THE PROBLEM:
Look through the lines below and copy each one that includes "classes".

(Records excerpted from a collection)

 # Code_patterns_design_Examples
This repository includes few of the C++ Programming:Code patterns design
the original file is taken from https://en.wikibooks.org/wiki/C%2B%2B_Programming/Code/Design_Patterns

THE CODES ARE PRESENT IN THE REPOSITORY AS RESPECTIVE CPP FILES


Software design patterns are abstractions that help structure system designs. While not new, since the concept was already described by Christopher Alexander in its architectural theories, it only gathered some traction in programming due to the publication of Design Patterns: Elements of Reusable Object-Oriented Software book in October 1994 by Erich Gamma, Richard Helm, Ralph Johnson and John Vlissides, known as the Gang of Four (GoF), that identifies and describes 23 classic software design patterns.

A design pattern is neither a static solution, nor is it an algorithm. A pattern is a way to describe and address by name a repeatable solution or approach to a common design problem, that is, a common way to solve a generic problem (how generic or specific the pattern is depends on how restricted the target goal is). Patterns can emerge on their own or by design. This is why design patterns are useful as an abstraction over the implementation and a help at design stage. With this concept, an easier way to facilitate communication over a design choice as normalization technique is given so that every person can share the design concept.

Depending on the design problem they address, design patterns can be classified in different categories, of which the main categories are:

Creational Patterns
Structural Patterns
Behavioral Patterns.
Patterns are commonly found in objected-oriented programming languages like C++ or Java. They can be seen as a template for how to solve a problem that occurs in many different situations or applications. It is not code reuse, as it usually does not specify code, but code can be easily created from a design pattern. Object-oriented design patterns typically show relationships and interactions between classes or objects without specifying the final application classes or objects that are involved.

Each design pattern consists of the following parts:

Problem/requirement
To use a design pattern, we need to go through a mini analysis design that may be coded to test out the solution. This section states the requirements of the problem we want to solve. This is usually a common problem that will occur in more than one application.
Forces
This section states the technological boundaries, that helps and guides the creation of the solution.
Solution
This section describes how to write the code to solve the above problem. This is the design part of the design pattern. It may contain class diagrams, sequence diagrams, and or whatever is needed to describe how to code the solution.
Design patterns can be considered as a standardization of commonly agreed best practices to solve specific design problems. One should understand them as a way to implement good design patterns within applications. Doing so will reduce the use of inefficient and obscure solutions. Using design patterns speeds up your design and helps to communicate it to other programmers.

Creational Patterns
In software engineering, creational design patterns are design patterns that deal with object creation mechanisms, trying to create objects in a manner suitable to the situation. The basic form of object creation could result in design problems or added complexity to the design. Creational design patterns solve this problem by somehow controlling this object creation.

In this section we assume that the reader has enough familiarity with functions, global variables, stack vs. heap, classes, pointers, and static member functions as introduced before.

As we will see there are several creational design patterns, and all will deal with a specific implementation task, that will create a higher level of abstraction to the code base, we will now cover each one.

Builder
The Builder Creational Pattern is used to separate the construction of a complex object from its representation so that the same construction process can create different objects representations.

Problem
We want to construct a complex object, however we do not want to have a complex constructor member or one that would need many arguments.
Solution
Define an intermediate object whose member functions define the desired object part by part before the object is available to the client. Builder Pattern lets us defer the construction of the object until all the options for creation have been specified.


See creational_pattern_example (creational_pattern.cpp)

* * *

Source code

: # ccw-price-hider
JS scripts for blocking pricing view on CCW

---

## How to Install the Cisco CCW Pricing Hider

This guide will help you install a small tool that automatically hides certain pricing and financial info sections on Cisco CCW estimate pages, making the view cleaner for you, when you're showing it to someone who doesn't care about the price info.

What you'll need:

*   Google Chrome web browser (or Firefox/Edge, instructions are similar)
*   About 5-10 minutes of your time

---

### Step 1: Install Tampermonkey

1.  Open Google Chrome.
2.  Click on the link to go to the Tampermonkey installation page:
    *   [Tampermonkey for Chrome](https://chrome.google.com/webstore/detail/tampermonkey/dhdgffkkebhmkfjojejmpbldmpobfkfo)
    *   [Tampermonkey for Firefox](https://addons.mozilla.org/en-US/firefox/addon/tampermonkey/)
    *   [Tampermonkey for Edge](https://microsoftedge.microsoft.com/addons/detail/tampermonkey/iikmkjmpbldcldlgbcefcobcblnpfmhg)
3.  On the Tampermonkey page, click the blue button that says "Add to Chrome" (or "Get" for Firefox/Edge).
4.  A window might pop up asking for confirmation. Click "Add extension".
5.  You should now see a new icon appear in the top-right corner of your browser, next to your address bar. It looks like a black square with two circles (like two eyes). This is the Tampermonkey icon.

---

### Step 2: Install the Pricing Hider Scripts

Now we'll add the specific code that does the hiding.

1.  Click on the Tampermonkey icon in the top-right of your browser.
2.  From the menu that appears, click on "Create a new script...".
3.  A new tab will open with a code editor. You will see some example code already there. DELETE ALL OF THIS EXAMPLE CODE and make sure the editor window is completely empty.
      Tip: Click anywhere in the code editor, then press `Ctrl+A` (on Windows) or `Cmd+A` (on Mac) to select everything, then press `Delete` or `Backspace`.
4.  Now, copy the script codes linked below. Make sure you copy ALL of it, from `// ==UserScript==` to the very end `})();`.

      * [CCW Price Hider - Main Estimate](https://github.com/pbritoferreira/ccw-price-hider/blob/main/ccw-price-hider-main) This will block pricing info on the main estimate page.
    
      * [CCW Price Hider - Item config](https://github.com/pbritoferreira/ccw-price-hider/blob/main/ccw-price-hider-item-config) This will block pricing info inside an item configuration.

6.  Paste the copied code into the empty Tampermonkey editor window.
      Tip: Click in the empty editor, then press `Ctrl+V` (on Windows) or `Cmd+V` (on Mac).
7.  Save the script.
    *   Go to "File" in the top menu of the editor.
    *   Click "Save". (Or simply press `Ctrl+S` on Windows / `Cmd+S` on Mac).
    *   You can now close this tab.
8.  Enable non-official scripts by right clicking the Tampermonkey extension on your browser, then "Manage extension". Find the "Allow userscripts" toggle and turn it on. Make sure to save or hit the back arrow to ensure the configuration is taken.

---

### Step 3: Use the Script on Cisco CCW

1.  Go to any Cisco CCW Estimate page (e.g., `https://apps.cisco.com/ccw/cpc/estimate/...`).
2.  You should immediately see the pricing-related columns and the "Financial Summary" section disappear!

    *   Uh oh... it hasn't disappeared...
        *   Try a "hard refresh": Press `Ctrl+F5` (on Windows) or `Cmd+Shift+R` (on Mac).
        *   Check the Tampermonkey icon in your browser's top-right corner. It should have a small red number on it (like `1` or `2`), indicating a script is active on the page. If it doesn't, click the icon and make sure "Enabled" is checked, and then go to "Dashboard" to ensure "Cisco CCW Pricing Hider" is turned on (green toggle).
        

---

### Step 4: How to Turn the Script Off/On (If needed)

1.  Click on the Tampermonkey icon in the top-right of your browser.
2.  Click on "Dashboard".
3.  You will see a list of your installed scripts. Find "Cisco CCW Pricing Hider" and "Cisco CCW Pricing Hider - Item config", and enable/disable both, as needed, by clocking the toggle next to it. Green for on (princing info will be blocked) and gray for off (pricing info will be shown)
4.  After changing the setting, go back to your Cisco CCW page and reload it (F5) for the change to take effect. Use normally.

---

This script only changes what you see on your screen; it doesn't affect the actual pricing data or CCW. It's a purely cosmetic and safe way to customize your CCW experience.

---

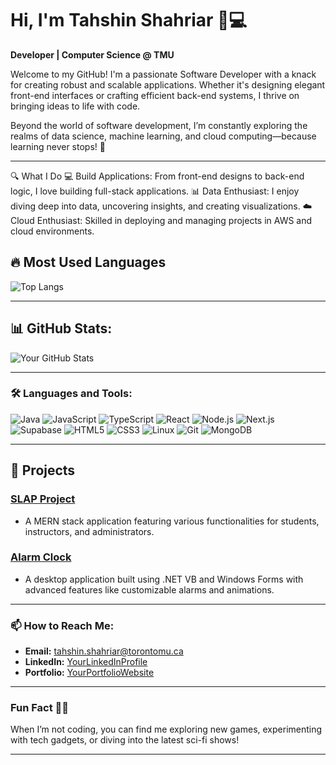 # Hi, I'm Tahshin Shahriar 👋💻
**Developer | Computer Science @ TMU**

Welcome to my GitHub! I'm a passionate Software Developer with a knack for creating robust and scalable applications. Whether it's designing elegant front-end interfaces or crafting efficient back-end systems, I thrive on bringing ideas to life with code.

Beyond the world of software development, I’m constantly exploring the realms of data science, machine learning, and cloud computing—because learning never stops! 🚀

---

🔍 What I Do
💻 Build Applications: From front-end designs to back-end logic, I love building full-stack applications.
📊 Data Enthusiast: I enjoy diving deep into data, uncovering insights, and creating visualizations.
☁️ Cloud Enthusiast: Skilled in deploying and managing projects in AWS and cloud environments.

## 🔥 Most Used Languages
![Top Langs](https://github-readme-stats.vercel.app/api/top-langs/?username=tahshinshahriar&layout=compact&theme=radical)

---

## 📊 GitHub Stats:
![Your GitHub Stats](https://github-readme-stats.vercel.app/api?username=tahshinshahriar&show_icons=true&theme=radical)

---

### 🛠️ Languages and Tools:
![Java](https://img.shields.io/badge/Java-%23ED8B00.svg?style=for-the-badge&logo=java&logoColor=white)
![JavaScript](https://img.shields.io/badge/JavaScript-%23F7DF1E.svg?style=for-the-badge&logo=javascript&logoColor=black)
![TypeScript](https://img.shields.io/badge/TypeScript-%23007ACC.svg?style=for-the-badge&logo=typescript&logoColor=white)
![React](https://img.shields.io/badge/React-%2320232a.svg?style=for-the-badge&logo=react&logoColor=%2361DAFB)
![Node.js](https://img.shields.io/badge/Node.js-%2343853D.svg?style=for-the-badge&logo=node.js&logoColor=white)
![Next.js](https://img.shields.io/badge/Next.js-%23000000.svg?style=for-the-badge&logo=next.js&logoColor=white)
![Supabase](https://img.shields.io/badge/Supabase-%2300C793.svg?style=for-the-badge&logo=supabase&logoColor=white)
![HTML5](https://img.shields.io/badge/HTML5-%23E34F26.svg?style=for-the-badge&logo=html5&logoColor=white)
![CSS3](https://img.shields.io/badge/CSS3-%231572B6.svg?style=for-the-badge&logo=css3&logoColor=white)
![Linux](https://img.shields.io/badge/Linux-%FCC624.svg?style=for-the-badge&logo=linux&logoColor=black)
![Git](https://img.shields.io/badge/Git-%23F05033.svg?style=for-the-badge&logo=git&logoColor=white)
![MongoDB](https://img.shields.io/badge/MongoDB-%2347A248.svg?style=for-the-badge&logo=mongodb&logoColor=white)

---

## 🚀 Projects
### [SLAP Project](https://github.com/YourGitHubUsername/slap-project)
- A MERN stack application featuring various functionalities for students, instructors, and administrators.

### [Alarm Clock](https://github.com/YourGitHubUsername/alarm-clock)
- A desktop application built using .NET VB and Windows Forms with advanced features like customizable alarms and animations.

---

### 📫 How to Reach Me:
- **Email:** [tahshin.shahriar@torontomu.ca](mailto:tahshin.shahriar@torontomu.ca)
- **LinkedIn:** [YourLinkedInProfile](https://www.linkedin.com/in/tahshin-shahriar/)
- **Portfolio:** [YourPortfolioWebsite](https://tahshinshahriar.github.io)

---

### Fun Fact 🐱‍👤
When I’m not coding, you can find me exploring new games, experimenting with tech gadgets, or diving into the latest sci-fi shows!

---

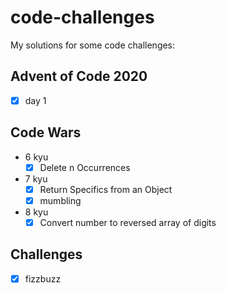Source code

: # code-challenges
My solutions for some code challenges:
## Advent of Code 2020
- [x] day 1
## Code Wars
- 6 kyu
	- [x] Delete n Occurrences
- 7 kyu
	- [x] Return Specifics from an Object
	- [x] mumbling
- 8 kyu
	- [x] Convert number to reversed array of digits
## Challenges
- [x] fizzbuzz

WRITTEN ANSWER:
Patterns are commonly found in objected-oriented programming languages like C++ or Java. They can be seen as a template for how to solve a problem that occurs in many different situations or applications. It is not code reuse, as it usually does not specify code, but code can be easily created from a design pattern. Object-oriented design patterns typically show relationships and interactions between classes or objects without specifying the final application classes or objects that are involved.
In this section we assume that the reader has enough familiarity with functions, global variables, stack vs. heap, classes, pointers, and static member functions as introduced before.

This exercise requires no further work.